Flusk’s court papers raise red flags about the original land deal and the involvement of councillors and metro council staff in approving a seemingly senseless transaction.

It also for the first time reveals the forensic investigation by advisory firm Pasco into the multi-million- rand deal.

Pasco was in the news recently when independent Ekurhuleni councillor Izak Berg questioned the appointment of the firm to investigate allegations of fraud and corruption in the municipality’s fleet maintenance workshops a year ago, as well as money paid to the company.

The investigation led to the suspension of 12 people from the workshops.

According to Booysen’s affidavit, there are 280 purchase agreements awaiting registration that are ‘dependent upon the required certificate”. He says ‘there exists no lawful reason why the authority is withholding the required certificate and it is contended that its conduct is malicious”.

He also claims that at a meeting in mid-February, ‘Flusk wanted to use his authority to issue the [engineering services] certificate to compel us to make payments to the EMM of amounts that it is not entitled to, but which Flusk contended were.

‘It is highly suspicious for Flusk to now attack [us] on a transaction that took place some two years ago and formed the basis for several administrative decisions which were taken thereafter on the land in question. For instance, the [council] proclaimed the township with full knowledge of the relevant facts relating to the acquisition of the land.”

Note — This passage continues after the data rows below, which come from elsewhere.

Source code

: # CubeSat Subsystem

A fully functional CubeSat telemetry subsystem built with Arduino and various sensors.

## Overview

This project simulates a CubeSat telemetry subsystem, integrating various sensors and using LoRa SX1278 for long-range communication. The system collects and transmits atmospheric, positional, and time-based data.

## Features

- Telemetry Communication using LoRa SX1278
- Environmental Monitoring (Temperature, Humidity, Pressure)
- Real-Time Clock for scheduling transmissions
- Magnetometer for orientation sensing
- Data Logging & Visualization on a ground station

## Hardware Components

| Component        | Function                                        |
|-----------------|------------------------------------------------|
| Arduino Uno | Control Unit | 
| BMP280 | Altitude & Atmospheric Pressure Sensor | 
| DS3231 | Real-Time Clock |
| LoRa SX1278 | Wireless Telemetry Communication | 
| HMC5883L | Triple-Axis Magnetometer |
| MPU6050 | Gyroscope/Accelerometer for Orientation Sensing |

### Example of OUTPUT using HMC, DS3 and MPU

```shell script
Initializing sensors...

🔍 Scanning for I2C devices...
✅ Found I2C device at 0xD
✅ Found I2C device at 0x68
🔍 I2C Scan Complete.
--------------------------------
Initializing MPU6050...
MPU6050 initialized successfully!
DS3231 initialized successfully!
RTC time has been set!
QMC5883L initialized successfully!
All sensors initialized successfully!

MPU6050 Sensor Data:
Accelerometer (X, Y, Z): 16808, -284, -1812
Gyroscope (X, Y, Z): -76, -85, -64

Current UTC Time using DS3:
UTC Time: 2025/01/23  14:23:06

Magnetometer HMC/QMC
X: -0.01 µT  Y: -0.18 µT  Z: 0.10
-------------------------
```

Flusk responds that the discovery of extensive irregularities in the acquisition of the land and ‘the manner in which the developer sought to secure the development rights to this land” is at the centre of the dispute.

He argued for a postponement, stating that the investigation had not yet run its course.

He said that in February last year the municipality received a letter from the Gauteng department of local government advising that the department had received a tip-off about the deal from the national anti-corruption and fraud hotline. Other complaints had ensued.